Dataset entries
────────────────────

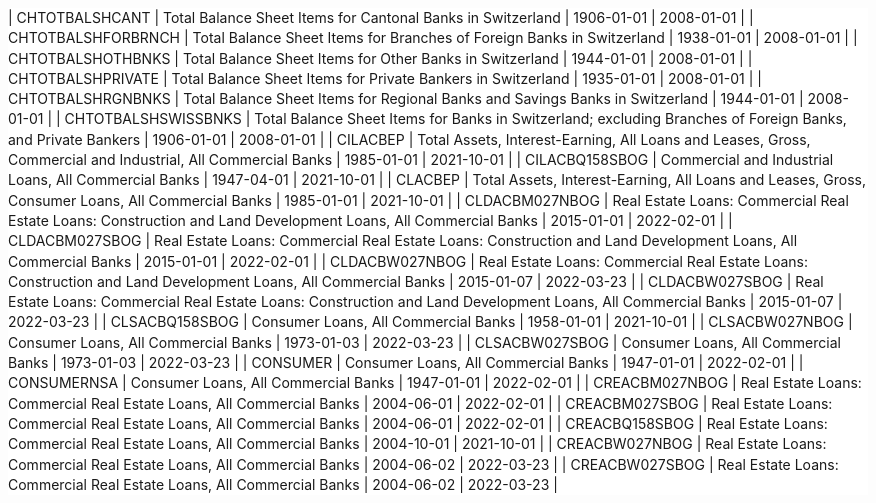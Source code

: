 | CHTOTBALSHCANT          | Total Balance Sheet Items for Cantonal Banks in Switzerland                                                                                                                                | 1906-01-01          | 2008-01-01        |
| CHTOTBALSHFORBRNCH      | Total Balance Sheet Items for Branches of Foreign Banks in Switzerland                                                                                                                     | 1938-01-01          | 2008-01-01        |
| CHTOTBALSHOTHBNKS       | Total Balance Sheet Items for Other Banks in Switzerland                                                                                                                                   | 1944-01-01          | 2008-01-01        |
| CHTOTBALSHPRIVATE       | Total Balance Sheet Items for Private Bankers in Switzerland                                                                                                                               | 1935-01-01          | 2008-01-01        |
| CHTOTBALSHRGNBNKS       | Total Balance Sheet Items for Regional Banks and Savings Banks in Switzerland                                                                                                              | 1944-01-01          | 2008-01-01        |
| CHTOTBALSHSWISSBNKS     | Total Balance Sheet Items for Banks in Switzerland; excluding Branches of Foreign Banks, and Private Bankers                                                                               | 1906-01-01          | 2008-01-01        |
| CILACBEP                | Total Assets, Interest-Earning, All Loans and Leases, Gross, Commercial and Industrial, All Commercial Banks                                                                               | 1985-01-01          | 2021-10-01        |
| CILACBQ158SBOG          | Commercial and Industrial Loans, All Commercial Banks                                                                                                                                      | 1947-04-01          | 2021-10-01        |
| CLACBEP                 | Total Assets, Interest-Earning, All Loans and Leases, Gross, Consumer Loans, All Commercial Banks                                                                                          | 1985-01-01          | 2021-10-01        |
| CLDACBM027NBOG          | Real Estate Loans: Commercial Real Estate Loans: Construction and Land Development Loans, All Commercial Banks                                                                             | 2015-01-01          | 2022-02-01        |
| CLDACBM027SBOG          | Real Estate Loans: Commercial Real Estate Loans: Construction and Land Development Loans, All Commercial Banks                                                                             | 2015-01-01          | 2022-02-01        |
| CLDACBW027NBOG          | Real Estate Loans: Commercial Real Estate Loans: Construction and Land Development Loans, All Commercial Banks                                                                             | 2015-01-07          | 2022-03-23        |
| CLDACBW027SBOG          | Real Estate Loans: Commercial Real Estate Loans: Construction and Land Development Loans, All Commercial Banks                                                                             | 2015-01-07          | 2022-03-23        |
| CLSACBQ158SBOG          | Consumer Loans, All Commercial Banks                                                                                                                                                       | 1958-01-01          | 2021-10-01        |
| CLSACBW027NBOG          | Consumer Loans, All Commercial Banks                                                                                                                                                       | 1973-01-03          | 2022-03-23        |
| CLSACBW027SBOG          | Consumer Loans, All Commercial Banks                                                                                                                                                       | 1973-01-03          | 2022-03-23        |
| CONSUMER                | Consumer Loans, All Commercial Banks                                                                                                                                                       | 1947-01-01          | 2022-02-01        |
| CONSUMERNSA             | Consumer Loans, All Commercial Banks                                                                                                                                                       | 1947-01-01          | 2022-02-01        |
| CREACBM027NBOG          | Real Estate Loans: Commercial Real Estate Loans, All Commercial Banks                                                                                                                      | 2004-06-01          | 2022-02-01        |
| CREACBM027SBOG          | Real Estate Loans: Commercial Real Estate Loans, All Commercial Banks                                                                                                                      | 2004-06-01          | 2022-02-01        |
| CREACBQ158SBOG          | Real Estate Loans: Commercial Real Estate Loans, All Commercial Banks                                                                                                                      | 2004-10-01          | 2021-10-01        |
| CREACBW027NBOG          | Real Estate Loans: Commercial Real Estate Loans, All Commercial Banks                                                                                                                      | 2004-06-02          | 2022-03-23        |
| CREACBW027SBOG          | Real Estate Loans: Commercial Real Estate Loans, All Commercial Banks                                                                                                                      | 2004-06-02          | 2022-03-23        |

────────────────────

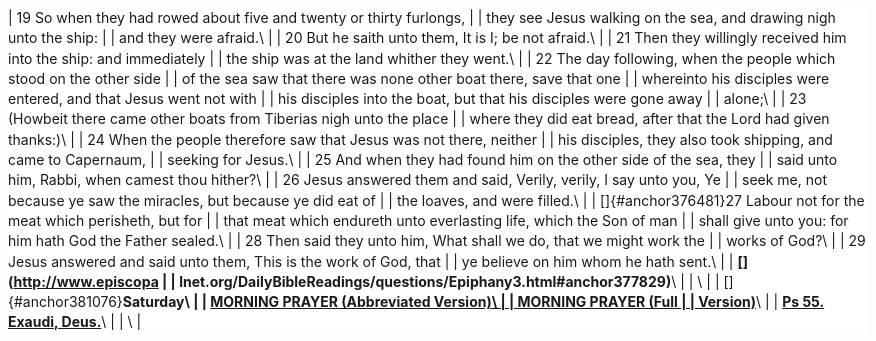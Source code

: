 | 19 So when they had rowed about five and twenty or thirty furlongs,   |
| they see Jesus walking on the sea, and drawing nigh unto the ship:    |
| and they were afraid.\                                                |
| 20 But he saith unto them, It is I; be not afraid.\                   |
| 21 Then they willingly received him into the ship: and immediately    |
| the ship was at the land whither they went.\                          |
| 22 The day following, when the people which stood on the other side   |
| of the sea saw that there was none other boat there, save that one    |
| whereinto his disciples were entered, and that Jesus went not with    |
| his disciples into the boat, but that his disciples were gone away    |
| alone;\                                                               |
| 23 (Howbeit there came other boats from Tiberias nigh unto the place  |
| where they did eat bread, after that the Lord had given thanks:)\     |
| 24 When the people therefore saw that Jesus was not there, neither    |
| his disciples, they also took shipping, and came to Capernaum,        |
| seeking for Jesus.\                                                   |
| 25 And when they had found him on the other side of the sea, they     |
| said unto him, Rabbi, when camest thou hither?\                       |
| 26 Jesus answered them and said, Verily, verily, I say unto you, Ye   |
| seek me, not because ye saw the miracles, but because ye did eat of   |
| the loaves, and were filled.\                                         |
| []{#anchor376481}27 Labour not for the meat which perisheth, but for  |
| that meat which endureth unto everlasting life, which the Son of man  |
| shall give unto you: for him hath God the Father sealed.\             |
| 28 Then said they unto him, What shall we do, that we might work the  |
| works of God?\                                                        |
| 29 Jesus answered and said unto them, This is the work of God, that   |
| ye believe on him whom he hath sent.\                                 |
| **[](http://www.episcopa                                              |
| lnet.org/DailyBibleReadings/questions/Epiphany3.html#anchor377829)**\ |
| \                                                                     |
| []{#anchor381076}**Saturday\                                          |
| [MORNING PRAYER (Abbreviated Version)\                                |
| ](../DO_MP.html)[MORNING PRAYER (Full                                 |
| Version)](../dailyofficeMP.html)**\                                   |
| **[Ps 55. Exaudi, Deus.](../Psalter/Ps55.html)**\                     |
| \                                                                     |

────────────────────

**WHAT YOU NEED TO DO:** Extract exactly and only the lines above from the line containing "seeking for Jesus.\" through the line containing "28 Then said", both end lines included.

**EXERCISE OUTPUT:**
| seeking for Jesus.\                                                   |
| 25 And when they had found him on the other side of the sea, they     |
| said unto him, Rabbi, when camest thou hither?\                       |
| 26 Jesus answered them and said, Verily, verily, I say unto you, Ye   |
| seek me, not because ye saw the miracles, but because ye did eat of   |
| the loaves, and were filled.\                                         |
| []{#anchor376481}27 Labour not for the meat which perisheth, but for  |
| that meat which endureth unto everlasting life, which the Son of man  |
| shall give unto you: for him hath God the Father sealed.\             |
| 28 Then said they unto him, What shall we do, that we might work the  |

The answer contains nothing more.